Collected data:
********************
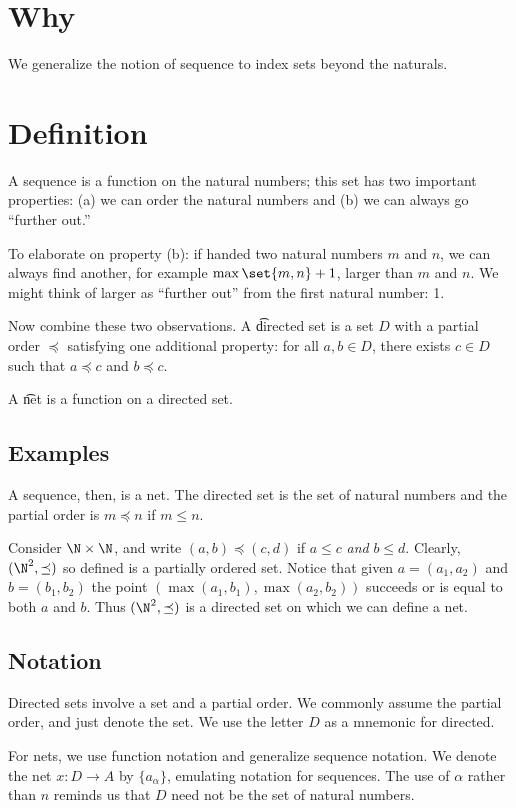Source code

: 
\section*{Why}

We generalize the notion of sequence to index sets beyond the naturals.
\section*{Definition}

A sequence is a function on the natural numbers; this set has two important properties: (a) we can order the natural numbers and (b) we can always go ``further out.''

To elaborate on property (b):
if handed two natural numbers
$m$ and $n$,
we can always find another,
for example $\max\set{m,n}+1$,
larger than $m$ and $n$.
We might think of larger as
``further out'' from the
first natural number: 1.

Now combine these two observations.
A \t{directed set} is a set $D$ with a partial order $\preceq$ satisfying one additional property: for all $a, b \in D$, there exists $c \in D$ such that $a \preceq c$ and $b \preceq c$.

A \t{net} is a function on a directed set.

\subsection*{Examples}

A sequence, then, is a net.
The directed set is the set of natural numbers and the partial order is $m \preceq n$ if $m \leq n$.

Consider $\N   \times  \N  $, and write $(a,b) \preceq (c, d)$ if $a \leq c$ \textit{and} $b \leq d$.
Clearly, $(\N  ^2, \preceq)$ so defined is a partially ordered set.
Notice that given $a = (a_1, a_2)$ and $b = (b_1, b_2)$ the point $(\max(a_1, b_1), \max(a_2, b_2))$ succeeds or is equal to both $a$ and $b$.
Thus $(\N  ^2, \preceq)$ is a directed set on which we can define a net.

\subsection*{Notation}

Directed sets involve a set and a partial order.
We commonly assume the partial order, and just denote the set.
We use the letter $D$ as a mnemonic for directed.

For nets, we use function notation and generalize sequence notation.
We denote the net $x: D \to A$ by $\{a_{\alpha }\}$, emulating notation for sequences.
The use of $\alpha $ rather than $n$ reminds us that $D$ need not be the set of natural numbers.
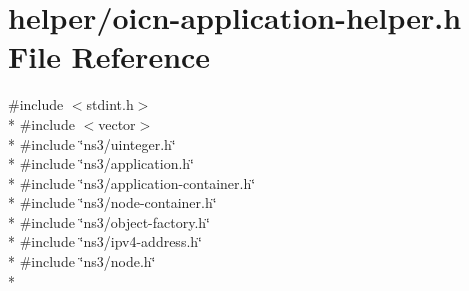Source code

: \hypertarget{oicn-application-helper_8h}{\section{helper/oicn-\/application-\/helper.h File Reference}
\label{oicn-application-helper_8h}
}
{\ttfamily \#include $<$stdint.\-h$>$}\\*
{\ttfamily \#include $<$vector$>$}\\*
{\ttfamily \#include \char`\"{}ns3/uinteger.\-h\char`\"{}}\\*
{\ttfamily \#include \char`\"{}ns3/application.\-h\char`\"{}}\\*
{\ttfamily \#include \char`\"{}ns3/application-\/container.\-h\char`\"{}}\\*
{\ttfamily \#include \char`\"{}ns3/node-\/container.\-h\char`\"{}}\\*
{\ttfamily \#include \char`\"{}ns3/object-\/factory.\-h\char`\"{}}\\*
{\ttfamily \#include \char`\"{}ns3/ipv4-\/address.\-h\char`\"{}}\\*
{\ttfamily \#include \char`\"{}ns3/node.\-h\char`\"{}}\\*
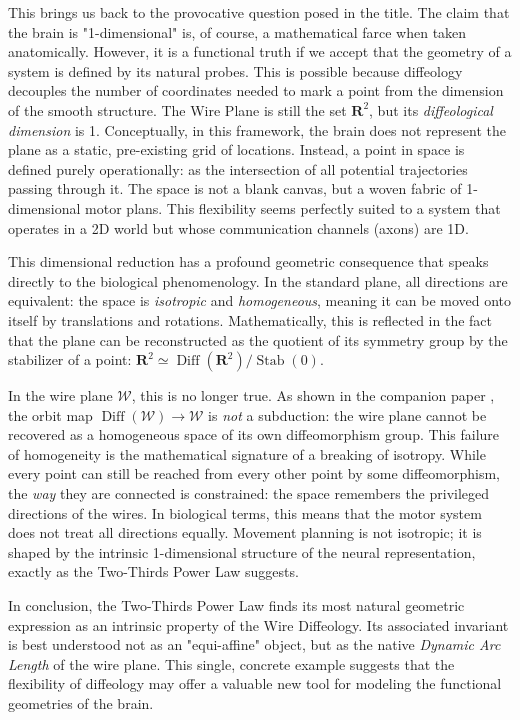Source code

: \documentclass[10pt,letterpaper,reqno]{amsart}
\newcommand{\RR}{\mathbf{R}}
\newcommand{\cW}{\mathcal{W}}
\DeclareMathOperator{\Diff}{Diff}
\DeclareMathOperator{\Stab}{Stab}
\begin{document}
  This brings us back to the provocative question posed in the title.
  The claim that the brain is "1-dimensional" is,
  of course,
  a mathematical farce when taken anatomically.
  However,
  it is a functional truth if we accept that the geometry of a system is defined by its natural probes.
  This is possible because diffeology decouples the number of coordinates needed to mark a point from the dimension of the smooth structure.
  The Wire Plane is still the set $\RR^2$,
  but its \emph{diffeological dimension} is 1.
  Conceptually,
  in this framework,
  the brain does not represent the plane as a static,
  pre-existing grid of locations.
  Instead,
  a point in space is defined purely operationally:
  as the intersection of all potential trajectories passing through it.
  The space is not a blank canvas,
  but a woven fabric of 1-dimensional motor plans.
  This flexibility seems perfectly suited to a system that operates in a 2D world but whose communication channels (axons) are 1D.
  
  This dimensional reduction has a profound geometric consequence that speaks directly
  to the biological phenomenology.
  In the standard plane, all directions are equivalent:
  the space is \emph{isotropic} and \emph{homogeneous},
  meaning it can be moved onto itself by translations and rotations.
  Mathematically, this is reflected in the fact that the plane can be reconstructed
  as the quotient of its symmetry group by the stabilizer of a point:
  $\RR^2 \simeq \Diff(\RR^2) / \Stab(0)$.
  
  In the wire plane $\cW$, this is no longer true.
  As shown in the companion paper \cite{PIZ25},
  the orbit map $\Diff(\cW) \to \cW$ is \emph{not} a subduction:
  the wire plane cannot be recovered as a homogeneous space of its own diffeomorphism group.
  This failure of homogeneity is the mathematical signature of a breaking of isotropy.
  While every point can still be reached from every other point by some diffeomorphism,
  the \emph{way} they are connected is constrained:
  the space remembers the privileged directions of the wires.
  In biological terms, this means that the motor system does not treat all directions equally.
  Movement planning is not isotropic;
  it is shaped by the intrinsic 1-dimensional structure of the neural representation,
  exactly as the Two-Thirds Power Law suggests.
  
  In conclusion,
  the Two-Thirds Power Law finds its most natural geometric expression as an intrinsic property of the Wire Diffeology.
  Its associated invariant is best understood not as an "equi-affine" object,
  but as the native \emph{Dynamic Arc Length} of the wire plane.
  This single,
  concrete example suggests that the flexibility of diffeology may offer a valuable new tool for modeling the functional geometries of the brain.
    
\end{document}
********************
* WHAT IS NEEDED:
What is needed is an exact reproduction of the data, pictures excluded.

* ANSWER TO THE EXERCISE:
Source code

: 
\section*{Why}

We generalize the notion of sequence to index sets beyond the naturals.
\section*{Definition}

A sequence is a function on the natural numbers; this set has two important properties: (a) we can order the natural numbers and (b) we can always go ``further out.''

To elaborate on property (b):
if handed two natural numbers
$m$ and $n$,
we can always find another,
for example $\max\set{m,n}+1$,
larger than $m$ and $n$.
We might think of larger as
``further out'' from the
first natural number: 1.

Now combine these two observations.
A \t{directed set} is a set $D$ with a partial order $\preceq$ satisfying one additional property: for all $a, b \in D$, there exists $c \in D$ such that $a \preceq c$ and $b \preceq c$.

A \t{net} is a function on a directed set.

\subsection*{Examples}

A sequence, then, is a net.
The directed set is the set of natural numbers and the partial order is $m \preceq n$ if $m \leq n$.

Consider $\N   \times  \N  $, and write $(a,b) \preceq (c, d)$ if $a \leq c$ \textit{and} $b \leq d$.
Clearly, $(\N  ^2, \preceq)$ so defined is a partially ordered set.
Notice that given $a = (a_1, a_2)$ and $b = (b_1, b_2)$ the point $(\max(a_1, b_1), \max(a_2, b_2))$ succeeds or is equal to both $a$ and $b$.
Thus $(\N  ^2, \preceq)$ is a directed set on which we can define a net.

\subsection*{Notation}

Directed sets involve a set and a partial order.
We commonly assume the partial order, and just denote the set.
We use the letter $D$ as a mnemonic for directed.

For nets, we use function notation and generalize sequence notation.
We denote the net $x: D \to A$ by $\{a_{\alpha }\}$, emulating notation for sequences.
The use of $\alpha $ rather than $n$ reminds us that $D$ need not be the set of natural numbers.
Source code

: \hypertarget{oicn-application-helper_8h}{\section{helper/oicn-\/application-\/helper.h File Reference}
\label{oicn-application-helper_8h}
}
{\ttfamily \#include $<$stdint.\-h$>$}\\*
{\ttfamily \#include $<$vector$>$}\\*
{\ttfamily \#include \char`\"{}ns3/uinteger.\-h\char`\"{}}\\*
{\ttfamily \#include \char`\"{}ns3/application.\-h\char`\"{}}\\*
{\ttfamily \#include \char`\"{}ns3/application-\/container.\-h\char`\"{}}\\*
{\ttfamily \#include \char`\"{}ns3/node-\/container.\-h\char`\"{}}\\*
{\ttfamily \#include \char`\"{}ns3/object-\/factory.\-h\char`\"{}}\\*
{\ttfamily \#include \char`\"{}ns3/ipv4-\/address.\-h\char`\"{}}\\*
{\ttfamily \#include \char`\"{}ns3/node.\-h\char`\"{}}\\*
Source code

: \documentclass[10pt,letterpaper,reqno]{amsart}
\newcommand{\RR}{\mathbf{R}}
\newcommand{\cW}{\mathcal{W}}
\DeclareMathOperator{\Diff}{Diff}
\DeclareMathOperator{\Stab}{Stab}
\begin{document}
  This brings us back to the provocative question posed in the title.
  The claim that the brain is "1-dimensional" is,
  of course,
  a mathematical farce when taken anatomically.
  However,
  it is a functional truth if we accept that the geometry of a system is defined by its natural probes.
  This is possible because diffeology decouples the number of coordinates needed to mark a point from the dimension of the smooth structure.
  The Wire Plane is still the set $\RR^2$,
  but its \emph{diffeological dimension} is 1.
  Conceptually,
  in this framework,
  the brain does not represent the plane as a static,
  pre-existing grid of locations.
  Instead,
  a point in space is defined purely operationally:
  as the intersection of all potential trajectories passing through it.
  The space is not a blank canvas,
  but a woven fabric of 1-dimensional motor plans.
  This flexibility seems perfectly suited to a system that operates in a 2D world but whose communication channels (axons) are 1D.
  
  This dimensional reduction has a profound geometric consequence that speaks directly
  to the biological phenomenology.
  In the standard plane, all directions are equivalent:
  the space is \emph{isotropic} and \emph{homogeneous},
  meaning it can be moved onto itself by translations and rotations.
  Mathematically, this is reflected in the fact that the plane can be reconstructed
  as the quotient of its symmetry group by the stabilizer of a point:
  $\RR^2 \simeq \Diff(\RR^2) / \Stab(0)$.
  
  In the wire plane $\cW$, this is no longer true.
  As shown in the companion paper \cite{PIZ25},
  the orbit map $\Diff(\cW) \to \cW$ is \emph{not} a subduction:
  the wire plane cannot be recovered as a homogeneous space of its own diffeomorphism group.
  This failure of homogeneity is the mathematical signature of a breaking of isotropy.
  While every point can still be reached from every other point by some diffeomorphism,
  the \emph{way} they are connected is constrained:
  the space remembers the privileged directions of the wires.
  In biological terms, this means that the motor system does not treat all directions equally.
  Movement planning is not isotropic;
  it is shaped by the intrinsic 1-dimensional structure of the neural representation,
  exactly as the Two-Thirds Power Law suggests.
  
  In conclusion,
  the Two-Thirds Power Law finds its most natural geometric expression as an intrinsic property of the Wire Diffeology.
  Its associated invariant is best understood not as an "equi-affine" object,
  but as the native \emph{Dynamic Arc Length} of the wire plane.
  This single,
  concrete example suggests that the flexibility of diffeology may offer a valuable new tool for modeling the functional geometries of the brain.
    
\end{document}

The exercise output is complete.